‘Beware of Pity’ by Stefan Zweig (new translation by Anthea Bell), (2011) London, Pushkin Press
introduced by Nikky Sternhell
Set on the eve of the First World War but written on the eve of the second, the main story is of the relationship between Lieutenant Anton Hofmiller, a young career officer in the Austro-Hungarian army, and Edith von Kekesfalva, a seriously disabled young aristocratic woman. It is far from being the conventional love story that this one-sentence summary might suggest. It is a story about relationships between people – what is on the surface and what is beneath, and what drives people to behave in sometimes bizarre-seeming ways. Nothing is quite what it seems. (What could be more relevant to the consulting room?) It also has something to say about the wider issues of relationships to/within institutions (such as the army – perhaps standing for a family) and the State. (Zweig was Jewish and, at the time the book was written, was living in exile from his native Vienna).

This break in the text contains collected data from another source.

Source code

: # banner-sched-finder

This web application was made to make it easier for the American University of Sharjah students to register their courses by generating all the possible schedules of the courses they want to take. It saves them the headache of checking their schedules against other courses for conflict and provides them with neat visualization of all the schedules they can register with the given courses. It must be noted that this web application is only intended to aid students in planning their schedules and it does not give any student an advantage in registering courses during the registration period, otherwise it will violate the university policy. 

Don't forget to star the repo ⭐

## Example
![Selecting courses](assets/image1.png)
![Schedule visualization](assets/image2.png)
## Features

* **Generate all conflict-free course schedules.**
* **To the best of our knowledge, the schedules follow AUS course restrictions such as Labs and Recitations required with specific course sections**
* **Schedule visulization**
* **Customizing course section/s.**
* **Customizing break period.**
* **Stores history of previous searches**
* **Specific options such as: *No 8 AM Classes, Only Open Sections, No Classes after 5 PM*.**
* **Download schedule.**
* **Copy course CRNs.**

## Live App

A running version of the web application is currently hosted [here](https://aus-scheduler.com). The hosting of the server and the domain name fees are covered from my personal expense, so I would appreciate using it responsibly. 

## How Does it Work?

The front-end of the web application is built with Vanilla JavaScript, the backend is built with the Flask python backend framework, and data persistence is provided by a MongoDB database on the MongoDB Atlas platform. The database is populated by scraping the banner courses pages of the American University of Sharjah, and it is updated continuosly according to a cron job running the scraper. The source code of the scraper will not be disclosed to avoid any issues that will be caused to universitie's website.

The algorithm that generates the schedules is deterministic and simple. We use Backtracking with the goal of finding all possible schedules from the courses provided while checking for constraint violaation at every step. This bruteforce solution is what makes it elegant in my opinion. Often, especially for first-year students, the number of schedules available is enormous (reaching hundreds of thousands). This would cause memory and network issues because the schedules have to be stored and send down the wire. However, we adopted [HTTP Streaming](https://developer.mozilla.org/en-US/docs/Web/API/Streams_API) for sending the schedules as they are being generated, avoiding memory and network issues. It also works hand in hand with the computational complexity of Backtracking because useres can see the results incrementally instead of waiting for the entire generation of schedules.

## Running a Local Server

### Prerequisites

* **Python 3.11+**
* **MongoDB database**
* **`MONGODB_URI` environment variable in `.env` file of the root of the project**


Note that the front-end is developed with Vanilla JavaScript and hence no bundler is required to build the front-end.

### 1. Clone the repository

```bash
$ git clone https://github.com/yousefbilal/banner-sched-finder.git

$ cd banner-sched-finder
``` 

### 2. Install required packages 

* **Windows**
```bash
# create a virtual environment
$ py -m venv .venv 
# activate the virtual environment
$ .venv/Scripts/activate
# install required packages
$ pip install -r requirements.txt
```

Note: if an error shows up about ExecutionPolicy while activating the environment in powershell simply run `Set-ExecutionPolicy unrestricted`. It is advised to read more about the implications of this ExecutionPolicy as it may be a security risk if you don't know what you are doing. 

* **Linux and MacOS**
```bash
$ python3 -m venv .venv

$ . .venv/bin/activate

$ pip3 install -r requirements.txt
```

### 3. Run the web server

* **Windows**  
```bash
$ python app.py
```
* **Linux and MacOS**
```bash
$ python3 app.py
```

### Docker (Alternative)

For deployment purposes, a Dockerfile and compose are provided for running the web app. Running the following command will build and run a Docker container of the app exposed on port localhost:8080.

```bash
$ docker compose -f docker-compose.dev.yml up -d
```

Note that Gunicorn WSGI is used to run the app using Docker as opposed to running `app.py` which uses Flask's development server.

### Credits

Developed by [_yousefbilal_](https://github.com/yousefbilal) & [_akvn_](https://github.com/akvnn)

The novel is set in a time and place where Freud had already published many of his psychoanalytic ideas. Zweig knew Freud and was clearly interested in his work – Freud would not have been at all out of place appearing in the book as one of the physicians consulted about Edith’s mysterious illness.
About the Speaker
Nikky Sternhell retrained as a counsellor at Birkbeck after a long career in computing. She is currently working for a community-based counselling agency, and setting up a private practice.